Netanyahu Fires Back, Rebukes Obama Administration

Israeli Prime Minister Benjamin Netanyahu said Kerry's speech was almost as "unbalanced" as the anti-Israel resolution passed at the Security Council last week.
Israeli Prime Minister Benjamin Netanyahu said Kerry's speech was almost as "unbalanced" as the anti-Israel resolution passed at the Security Council last week. (Reuters)

The war of words between Israel and the Obama administration ramped up on Wednesday as Secretary of State John Kerry delivered a Middle East peace speech on the Israeli-Palestinian conflict. 

Israeli Prime Minister Benjamin Netanyahu said Kerry's speech was almost as "unbalanced" as the anti-Israel resolution passed at the Security Council last week.
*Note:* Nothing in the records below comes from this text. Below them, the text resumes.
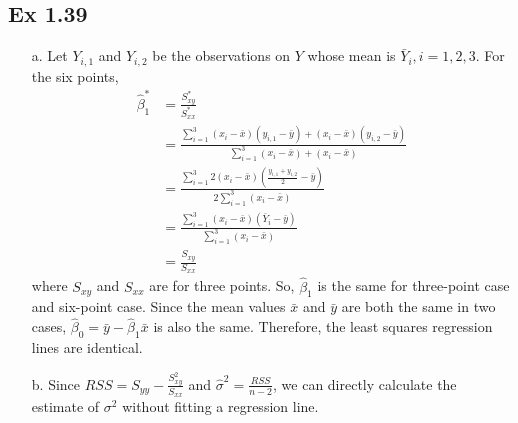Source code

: \documentclass[10pt]{report}
\begin{document}
\subsection*{Ex 1.39}
\begin{enumerate}
	\item [a.]
	Let $Y_{i,1}$ and $Y_{i,2}$ be the observations on $Y$ whose mean is $\bar{Y}_i, i=1,2,3$. For the six points,
	\begin{align*}
		\hat{\beta}_1^* 
		&= \frac{S_{xy}^*}{S_{xx}^*}\\
		&= \frac{\sum_{i=1}^{3} (x_i - \bar{x})(y_{i,1}-\bar{y}) + (x_i - \bar{x})(y_{i,2}-\bar{y}) }{\sum_{i=1}^{3} (x_i - \bar{x}) + (x_i - \bar{x})}\\
		&= \frac{\sum_{i=1}^{3} 2(x_i - \bar{x})(\frac{y_{i,1} + y_{i,2}}{2}-\bar{y}) }{2\sum_{i=1}^{3}(x_i - \bar{x})}\\
		&= \frac{\sum_{i=1}^{3} (x_i - \bar{x})(\bar{Y}_i-\bar{y})}{\sum_{i=1}^{3}(x_i - \bar{x})}\\
		&= \frac{S_{xy}}{S_{xx}}
	\end{align*}
	where $S_{xy}$ and $S_{xx}$ are for three points. So, $\hat{\beta}_1$ is the same for three-point case and six-point case. Since the mean values $\bar{x}$ and $\bar{y}$ are both the same in two cases, $\hat{\beta}_0 = \bar{y} - \hat{\beta}_1 \bar{x}$ is also the same. Therefore, the least squares regression lines are identical.
	
	\item [b.]
	Since $RSS = S_{yy} - \frac{S_{xy}^2}{S_{xx}}$ and $\hat{\sigma}^2 = \frac{RSS}{n-2}$, we can directly calculate the estimate of $\sigma^2$ without fitting a regression line.
\end{enumerate}
\end{document}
"Secretary Kerry paid lip service to the unremitting campaign of terrorism that has been waged by the Palestinians against the Jewish state for nearly a century," Netanyahu said in reaction to Kerry's speech.

The U.S. abstained from a vote in the Security Council against Israeli settlements in Judea and Samaria, also known as the West Bank, allowing the resolution to pass.

"What he did was to spend most of his speech blaming Israel for the lack of peace by passionately condemning a policy of enabling Jews to live in their historic homeland and in their eternal capital, Jerusalem," Netanyahu said.

In a televised speech, Kerry spoke for well over an hour, much of it bashing Israel for building Jewish communities in its biblical homeland, including Jerusalem, where Palestinians want a future state.

"The Israeli prime minister publicly supports a two-state solution, but his current coalition is the most right-wing in Israeli history, with an agenda driven by the most extreme elements," Kerry said. He said Israeli policies were "leading toward one state." 

Kerry said Israeli settlements are ruining the dream of a two-state solution so the U.S. couldn't veto the resolution.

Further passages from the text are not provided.